_WHAT THE EXERCISE ASKS_: Among these records, tally each line with the word "from"; the answer is that number alone.

Saved entries:
- - -
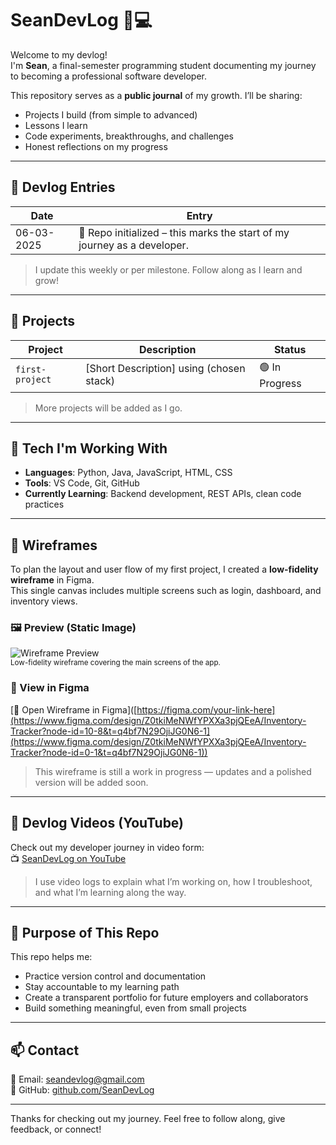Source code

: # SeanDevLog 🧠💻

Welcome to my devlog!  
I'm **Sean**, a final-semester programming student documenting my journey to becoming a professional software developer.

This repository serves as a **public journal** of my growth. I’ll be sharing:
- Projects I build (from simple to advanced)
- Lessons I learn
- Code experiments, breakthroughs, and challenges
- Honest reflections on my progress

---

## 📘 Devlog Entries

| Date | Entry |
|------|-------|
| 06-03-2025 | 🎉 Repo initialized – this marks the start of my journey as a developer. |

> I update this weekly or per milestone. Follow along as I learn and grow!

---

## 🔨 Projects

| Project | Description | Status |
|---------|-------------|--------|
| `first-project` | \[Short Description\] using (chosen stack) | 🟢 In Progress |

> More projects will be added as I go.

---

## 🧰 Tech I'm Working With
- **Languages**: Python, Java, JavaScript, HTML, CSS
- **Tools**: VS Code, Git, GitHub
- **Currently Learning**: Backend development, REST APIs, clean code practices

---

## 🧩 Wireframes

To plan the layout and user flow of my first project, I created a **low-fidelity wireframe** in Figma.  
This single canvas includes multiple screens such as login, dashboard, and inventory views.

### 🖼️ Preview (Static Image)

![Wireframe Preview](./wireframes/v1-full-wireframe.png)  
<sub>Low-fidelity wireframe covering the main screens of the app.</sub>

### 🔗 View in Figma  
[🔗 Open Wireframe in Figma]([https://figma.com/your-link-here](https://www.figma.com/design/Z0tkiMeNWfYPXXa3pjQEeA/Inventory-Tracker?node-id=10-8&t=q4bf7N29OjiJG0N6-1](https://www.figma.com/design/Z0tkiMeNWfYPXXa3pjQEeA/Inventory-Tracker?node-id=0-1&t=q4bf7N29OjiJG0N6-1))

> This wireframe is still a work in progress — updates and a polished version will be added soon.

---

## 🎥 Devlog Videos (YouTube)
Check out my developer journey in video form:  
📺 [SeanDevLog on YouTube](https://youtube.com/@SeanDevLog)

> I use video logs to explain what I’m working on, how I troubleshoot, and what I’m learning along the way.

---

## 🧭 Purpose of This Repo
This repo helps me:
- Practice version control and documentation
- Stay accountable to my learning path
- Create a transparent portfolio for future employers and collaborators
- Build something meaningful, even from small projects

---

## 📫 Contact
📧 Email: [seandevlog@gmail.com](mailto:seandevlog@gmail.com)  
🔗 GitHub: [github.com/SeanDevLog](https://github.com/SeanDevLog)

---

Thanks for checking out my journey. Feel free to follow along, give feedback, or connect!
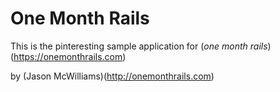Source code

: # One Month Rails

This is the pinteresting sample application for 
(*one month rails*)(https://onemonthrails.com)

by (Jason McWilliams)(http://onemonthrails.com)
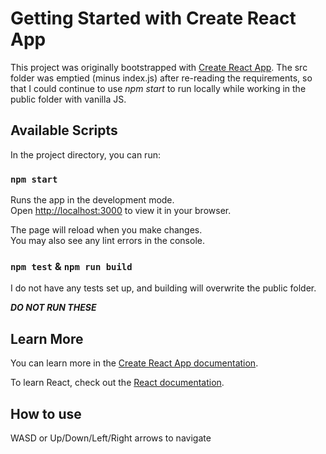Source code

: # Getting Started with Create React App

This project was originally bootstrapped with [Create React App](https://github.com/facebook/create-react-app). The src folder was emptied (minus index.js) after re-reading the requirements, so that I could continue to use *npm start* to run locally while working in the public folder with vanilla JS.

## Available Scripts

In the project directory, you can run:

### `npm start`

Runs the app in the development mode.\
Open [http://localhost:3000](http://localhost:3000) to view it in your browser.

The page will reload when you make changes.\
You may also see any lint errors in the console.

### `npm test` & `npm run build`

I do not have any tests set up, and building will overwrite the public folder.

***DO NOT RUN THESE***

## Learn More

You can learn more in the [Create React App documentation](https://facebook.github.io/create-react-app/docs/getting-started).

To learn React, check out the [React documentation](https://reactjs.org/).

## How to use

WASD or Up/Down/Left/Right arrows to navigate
- - -
_RESULT OF THIS TASK_: 2